2 Tourists Killed as Cartels Creep Into Mexico’s Tulum Resort Area

The Tulum temple overlooking the beach on the Yucatan Peninsula.

The Tulum temple overlooking the beach on the Yucatan Peninsula. (Photo by philippe giraud/Corbis via Getty Images)

A shootout at a popular outdoor restaurant in the trendy resort of Tulum that killed two foreign tourists and wounded three more ripped through the Caribbean town’s laid-back vibe and shocked many who’d considered the region an oasis immune to Mexico’s insecurity. 

But the October 20 killings revealed the dark underbelly of Mexico’s Riviera Maya, one that tourism officials along the vacation corridor have struggled to hide. Over the past decade criminal organizations—including some of the country’s most notorious drug cartels—have established lucrative extortion and local drug peddling rackets that are leading to open conflict.

Tulum’s white sand beaches and crystalline waters, framed by the ruins of a Mayan fort, have turned it into a fast-growing hipster destination, attracting tourists seeking a New Age veneer to their beach holiday.

But experts told VICE World News that the money pouring through hotels, restaurants and bars makes those establishments prime targets for extortion, and the demand for drugs by tourists is so lucrative that it attracts cartels that are otherwise uninterested in local retail markets. 

And as competition heats up for control over the extortion and drug markets, the violence is spiking. 

“We were still able to get away with the imagery that the beauty of that part of Mexico can be thought of as apart from the more nasty underpinnings of criminal markets and dynamics,” said Dr. Falko Ernst, a senior Mexico analyst for the International Crisis Group. “But it essentially was a matter of time before that illusion broke down and that we had foreigners being affected as well.”

The homicide rate in Quintana Roo, the Yucatan Peninsula state where Tulum, Playa del Carmen, and Cancun are located along a strip known as the Riviera Maya, is low compared to other parts of Mexico. But there were signs before last week’s killings that the security situation is worsening. 

In June, assassins on jet-skis killed two in a brazen attack on a popular Cancun beach and wounded an American tourist with a stray bullet. That same month, two unidentified men were murdered on a beach in Tulum. Last month, a severed head was found in Tulum resting on a sombrero with a threatening message, reportedly from drug traffickers. 

The late-night attack on a restaurant called La Malquerida in the center of Tulum last week is believed to be related to a dispute over territory, or la plaza. It isn’t clear whether the tourists were targeted or simply bystanders in the path of the bullets. Two women were killed: Anjali Ryot was an Indian-born 25-year-old travel blogger who lived in California and Jennifer Henzold was a 35-year-old tourist from Germany. 
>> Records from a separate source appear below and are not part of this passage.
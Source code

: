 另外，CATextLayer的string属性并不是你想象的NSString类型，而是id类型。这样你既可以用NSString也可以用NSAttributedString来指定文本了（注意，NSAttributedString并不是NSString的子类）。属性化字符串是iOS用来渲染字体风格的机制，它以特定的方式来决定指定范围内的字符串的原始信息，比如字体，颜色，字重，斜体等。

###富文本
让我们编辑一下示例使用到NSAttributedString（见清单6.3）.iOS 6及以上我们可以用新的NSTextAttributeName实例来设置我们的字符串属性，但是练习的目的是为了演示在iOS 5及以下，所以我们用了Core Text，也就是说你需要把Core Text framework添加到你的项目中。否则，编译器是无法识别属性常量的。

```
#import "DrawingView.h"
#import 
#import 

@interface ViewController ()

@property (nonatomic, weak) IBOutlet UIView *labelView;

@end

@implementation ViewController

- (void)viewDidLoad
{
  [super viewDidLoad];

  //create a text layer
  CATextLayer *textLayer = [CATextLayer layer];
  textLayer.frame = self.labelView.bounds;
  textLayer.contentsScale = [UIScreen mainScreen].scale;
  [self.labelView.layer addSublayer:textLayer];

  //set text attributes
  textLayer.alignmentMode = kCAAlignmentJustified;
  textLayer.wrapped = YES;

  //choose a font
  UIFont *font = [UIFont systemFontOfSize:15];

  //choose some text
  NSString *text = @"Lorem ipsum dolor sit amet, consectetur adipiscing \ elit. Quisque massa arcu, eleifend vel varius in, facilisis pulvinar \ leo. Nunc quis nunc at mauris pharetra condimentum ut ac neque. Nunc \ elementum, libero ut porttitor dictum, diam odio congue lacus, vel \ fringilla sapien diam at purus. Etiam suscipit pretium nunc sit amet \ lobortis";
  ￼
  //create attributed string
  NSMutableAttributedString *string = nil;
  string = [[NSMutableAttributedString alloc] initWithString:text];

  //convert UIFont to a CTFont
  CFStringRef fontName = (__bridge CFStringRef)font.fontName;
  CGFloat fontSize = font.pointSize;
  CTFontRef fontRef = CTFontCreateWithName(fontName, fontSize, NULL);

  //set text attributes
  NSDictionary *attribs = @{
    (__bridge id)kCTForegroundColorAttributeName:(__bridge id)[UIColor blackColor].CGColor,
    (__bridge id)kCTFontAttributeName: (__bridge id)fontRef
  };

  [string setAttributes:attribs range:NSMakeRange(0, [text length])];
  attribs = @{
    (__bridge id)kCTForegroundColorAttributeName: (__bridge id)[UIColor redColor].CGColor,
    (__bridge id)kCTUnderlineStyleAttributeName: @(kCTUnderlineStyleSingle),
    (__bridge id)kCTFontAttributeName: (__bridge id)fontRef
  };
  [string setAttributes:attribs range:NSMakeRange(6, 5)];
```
The following day, a sign taking responsibility for the attack appeared in the local market by a group called Los Pelones, or roughly “the Bald Ones,” according to a post shared by the Citizen Observatory of Tulum. Addressed to businesspeople in Tulum and along the coast, the sign said the attack was a warning. The group threatened to shut down more businesses and target more managers and owners if they “don’t fall in line.”  “La plaza has an owner,” the sign ends, using red lettering for emphasis. 

Los Pelones have terrorized the Maya Riviera since at least 2017 and are allegedly linked to the Gulf Cartel. They’re an example of the kind of local gangs that have increased their power in recent years by forming alliances with drug trafficking organizations, including the New Generation Jalisco Cartel and the Sinaloa Cartel.

“You have the larger groups striking deals and teaming up with them and thus accentuating the conflict by pouring on violent expertise from the outside: They send trained men, sicarios, basically, to light up a conflict,” said Ernst.

Mexicans have long been victimized by these groups, but attacks on foreigners are counterproductive, as they have a disproportionate effect on the revenues that all enterprises, criminal or legitimate, depend on. “I don’t think anyone has an interest in actually going against what’s bringing money to the region, which is tourism and especially international tourism,” said Romain Le Cour, coordinator of the security and violence reduction program for the think tank Mexico Evalua.

Mindful of the region’s economic importance, as well as a travel warning issued by the German government, Mexican authorities announced that they were sending in 300 troops from the National Guard to reinforce security following the tourist killings this month. While the move might increase safety in the short term, it presents an image problem of its own.

“It’s hard for the postcard to have Tulum beach and yoga classes on the beach and avocado toast and the federal guards patrolling the beach,” said Le Cour. “So you will have to find a way to protect the postcard and at the same time reinstall security.”

Experts agree that must involve tackling the root problems of the violence, including the corruption and collusion of local authorities that permits criminal organizations to operate. And there is a clear example of what could happen if criminal groups grow stronger. Acapulco, on the Pacific Coast, was once a top destination for the rich and famous but is now mired in crime and violence. 

“I can’t say that Quintana Roo and the Riviera Maya are going to go that way, but we should be warned at the very least at this point,” said Ernst.